Then, we subset only attributes that we will use in this analysis.
EVTYPE - Event Types
INJURIES - Count of injuries
FATALITIES - Count of weather-related fatalities
PROPDMG,PROPDMGEXP - Property damage in USD
CROPDMG,CROPDMGEXP - Crop damage in USD

stormDf <- rawData[, c('EVTYPE', 'FATALITIES', 'INJURIES', 'PROPDMG', 
                       'PROPDMGEXP', 'CROPDMG', 'CROPDMGEXP')]

Because some attributes, such as PROPDMGEXP, CROPDMGEXP, contains coded symbols of magnitude, we will convert this symbols to estimated damage in dollars.

Calculate Property Damage:

unique(stormDf$PROPDMGEXP)
##  [1] K M   B m + 0 5 6 ? 4 2 3 h 7 H - 1 8
## Levels:  - ? + 0 1 2 3 4 5 6 7 8 B h H K m M
#Convert symbols of magnitude
stormDf$PROPDMGEXP <- as.character(stormDf$PROPDMGEXP)
stormDf$PROPDMGEXP <- gsub('B', 9, stormDf$PROPDMGEXP, ignore.case = TRUE)
stormDf$PROPDMGEXP <- gsub('M', 6, stormDf$PROPDMGEXP, ignore.case = TRUE)
stormDf$PROPDMGEXP <- gsub('K', 3, stormDf$PROPDMGEXP, ignore.case = TRUE)
stormDf$PROPDMGEXP <- gsub('H', 2, stormDf$PROPDMGEXP, ignore.case = TRUE)
stormDf$PROPDMGEXP <- gsub('\\-|\\+|\\?', 0, stormDf$PROPDMGEXP)
stormDf$PROPDMGEXP <- as.numeric(stormDf$PROPDMGEXP)
stormDf$PROPDMGEXP[is.na(stormDf$PROPDMGEXP)] <- 0

#Calculate property damage in USD
stormDf$PROPDMGVAL <- stormDf$PROPDMG * 10^stormDf$PROPDMGEXP

Calculate Crop Damage:

unique(stormDf$CROPDMGEXP)
## [1]   M K m B ? 0 k 2
## Levels:  ? 0 2 B k K m M
#Convert symbols of magnitude
stormDf$CROPDMGEXP <- as.character(stormDf$CROPDMGEXP)
stormDf$CROPDMGEXP <- gsub('B', 9, stormDf$CROPDMGEXP, ignore.case = TRUE)
stormDf$CROPDMGEXP <- gsub('M', 6, stormDf$CROPDMGEXP, ignore.case = TRUE)
stormDf$CROPDMGEXP <- gsub('K', 3, stormDf$CROPDMGEXP, ignore.case = TRUE)
stormDf$CROPDMGEXP <- gsub('H', 2, stormDf$CROPDMGEXP, ignore.case = TRUE)
stormDf$CROPDMGEXP <- gsub('\\-|\\+|\\?', 0, stormDf$CROPDMGEXP)
stormDf$CROPDMGEXP <- as.numeric(stormDf$CROPDMGEXP)
stormDf$CROPDMGEXP[is.na(stormDf$CROPDMGEXP)] <- 0

#Calculate crop damage in USD
stormDf$CROPDMGVAL <- stormDf$CROPDMG * 10^stormDf$CROPDMGEXP

Results

1. Which types of events are most harmful with respect to population health?

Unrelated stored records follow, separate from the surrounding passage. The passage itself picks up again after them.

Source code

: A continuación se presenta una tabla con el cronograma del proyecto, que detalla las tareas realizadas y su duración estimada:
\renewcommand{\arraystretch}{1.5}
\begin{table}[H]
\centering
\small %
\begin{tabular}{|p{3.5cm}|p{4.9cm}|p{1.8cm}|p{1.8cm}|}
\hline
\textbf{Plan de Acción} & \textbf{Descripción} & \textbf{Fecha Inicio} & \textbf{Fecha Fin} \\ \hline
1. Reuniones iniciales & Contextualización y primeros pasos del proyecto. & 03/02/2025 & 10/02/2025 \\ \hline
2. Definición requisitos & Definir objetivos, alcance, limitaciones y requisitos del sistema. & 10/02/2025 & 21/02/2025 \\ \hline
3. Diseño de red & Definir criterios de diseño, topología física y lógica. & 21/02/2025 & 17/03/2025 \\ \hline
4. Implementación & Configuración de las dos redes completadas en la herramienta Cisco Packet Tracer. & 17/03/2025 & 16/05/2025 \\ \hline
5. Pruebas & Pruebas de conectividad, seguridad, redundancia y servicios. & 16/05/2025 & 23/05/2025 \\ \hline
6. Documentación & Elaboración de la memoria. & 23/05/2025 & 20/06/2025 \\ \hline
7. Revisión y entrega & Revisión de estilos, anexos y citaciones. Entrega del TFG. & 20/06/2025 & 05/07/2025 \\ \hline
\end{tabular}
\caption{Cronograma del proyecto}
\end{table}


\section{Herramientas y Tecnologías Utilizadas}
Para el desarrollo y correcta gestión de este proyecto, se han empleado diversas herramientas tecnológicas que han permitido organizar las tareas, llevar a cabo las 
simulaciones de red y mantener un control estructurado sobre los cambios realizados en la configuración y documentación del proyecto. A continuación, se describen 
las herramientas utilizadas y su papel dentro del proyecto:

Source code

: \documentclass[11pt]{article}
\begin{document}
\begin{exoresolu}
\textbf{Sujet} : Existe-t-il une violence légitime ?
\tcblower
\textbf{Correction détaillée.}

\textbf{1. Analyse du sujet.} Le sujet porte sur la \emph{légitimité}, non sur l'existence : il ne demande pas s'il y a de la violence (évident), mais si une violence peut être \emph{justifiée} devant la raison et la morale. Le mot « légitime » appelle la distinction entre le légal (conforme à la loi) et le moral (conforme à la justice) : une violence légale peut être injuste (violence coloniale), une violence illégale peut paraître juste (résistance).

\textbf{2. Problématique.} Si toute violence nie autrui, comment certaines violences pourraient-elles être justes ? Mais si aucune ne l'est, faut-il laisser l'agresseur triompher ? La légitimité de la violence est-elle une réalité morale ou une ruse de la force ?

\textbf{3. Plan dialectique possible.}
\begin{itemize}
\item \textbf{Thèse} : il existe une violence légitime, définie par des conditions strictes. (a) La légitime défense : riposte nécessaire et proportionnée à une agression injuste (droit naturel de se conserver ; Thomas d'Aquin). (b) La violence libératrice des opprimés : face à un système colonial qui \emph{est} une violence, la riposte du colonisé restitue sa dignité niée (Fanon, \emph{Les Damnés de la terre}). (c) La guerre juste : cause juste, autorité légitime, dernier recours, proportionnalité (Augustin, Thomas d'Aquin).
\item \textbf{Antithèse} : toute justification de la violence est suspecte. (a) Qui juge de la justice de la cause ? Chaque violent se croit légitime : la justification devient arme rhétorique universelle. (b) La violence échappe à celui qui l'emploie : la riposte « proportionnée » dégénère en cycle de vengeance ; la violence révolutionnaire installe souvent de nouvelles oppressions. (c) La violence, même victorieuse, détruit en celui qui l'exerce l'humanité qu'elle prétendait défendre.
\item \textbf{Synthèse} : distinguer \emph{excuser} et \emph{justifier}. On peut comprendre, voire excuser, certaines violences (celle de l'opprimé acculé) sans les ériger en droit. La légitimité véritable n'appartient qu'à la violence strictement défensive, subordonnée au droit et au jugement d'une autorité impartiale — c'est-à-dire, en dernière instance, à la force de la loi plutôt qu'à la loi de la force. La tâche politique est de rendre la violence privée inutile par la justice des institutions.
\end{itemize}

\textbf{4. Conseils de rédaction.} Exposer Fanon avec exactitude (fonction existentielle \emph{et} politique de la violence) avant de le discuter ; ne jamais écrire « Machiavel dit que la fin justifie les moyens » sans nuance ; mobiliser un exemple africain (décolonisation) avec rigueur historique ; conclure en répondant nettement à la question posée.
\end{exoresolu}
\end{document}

We will create fatalDf and injureDf data frames to find the most harmful events over a period of time.

fatalDf represents the total deaths for each event type:

fatalitiesDf <- aggregate(FATALITIES ~ EVTYPE, data=stormDf, sum)
fatalitiesDf <- arrange(fatalitiesDf, desc(FATALITIES))

injureDf represents the total injuries for each event type:

injureDf <- aggregate(INJURIES ~ EVTYPE, data=stormDf, sum)
injureDf <- arrange(injureDf, desc(INJURIES))

We will plot the top 10 events with the highest number of fatalities and injuries.

p1 <- qplot(y=FATALITIES, x=reorder(EVTYPE, -FATALITIES), data=fatalitiesDf[1:10, ], 
            geom="bar", stat="identity",
            xlab="Event Type", ylab="Total Number of Fatalities",
            main="Fatalities") + 
    theme(axis.text.x = element_text(angle = 90, hjust = 1))

p2 <- qplot(y=INJURIES, x=reorder(EVTYPE, -INJURIES), data=injureDf[1:10, ], 
            geom="bar", stat="identity", 
            xlab="Event Type", ylab="Total number of Injuries",
            main="Injuries") + 
    theme(axis.text.x = element_text(angle = 90, hjust = 1))

grid.arrange(p1, p2, ncol=2, 
        main="Top 10 Events with The Most Harmful with Repect to Population Health")

2. Which types of events have the greatest economic impacts?

We will create propDf and cropDf data frames to identify the greatest economic impacts.

propDf represents the total property damage for each event type:

propDf <- aggregate(PROPDMGVAL ~ EVTYPE, data=stormDf, sum)
propDf <- arrange(propDf, desc(PROPDMGVAL))

cropDf represents the total crop damage for each event type:

cropDf <- aggregate(CROPDMGVAL ~ EVTYPE, data=stormDf, sum)
cropDf <- arrange(cropDf, desc(CROPDMGVAL))

Finally, we will plot the top 10 events with the greatest economic occurences.

p3 <- qplot(y=PROPDMGVAL, x=reorder(EVTYPE, -PROPDMGVAL), data=propDf[1:10, ], 
            geom="bar", stat="identity",
            xlab="Event Type", ylab="Total Damage (USD)",
            main="Property Damage") + 
    theme(axis.text.x = element_text(angle = 90, hjust = 1))

p4 <- qplot(y=CROPDMGVAL, x=reorder(EVTYPE, -CROPDMGVAL), data=cropDf[1:10, ], 
            geom="bar", stat="identity", 
            xlab="Event Type", ylab="Total Crop Damage (USD)",
            main="Crop Damage") + 
    theme(axis.text.x = element_text(angle = 90, hjust = 1))

grid.arrange(p3, p4, ncol=2, main="Top 10 Events with The Greatest Economic Impacts")

Conclusion

Ultimately, tornadoes have the highest impact on population health across the United States by causing the highest number of fatalities and injuries. In addition, Floods and drought have dealt the greatest economic damage in the United States.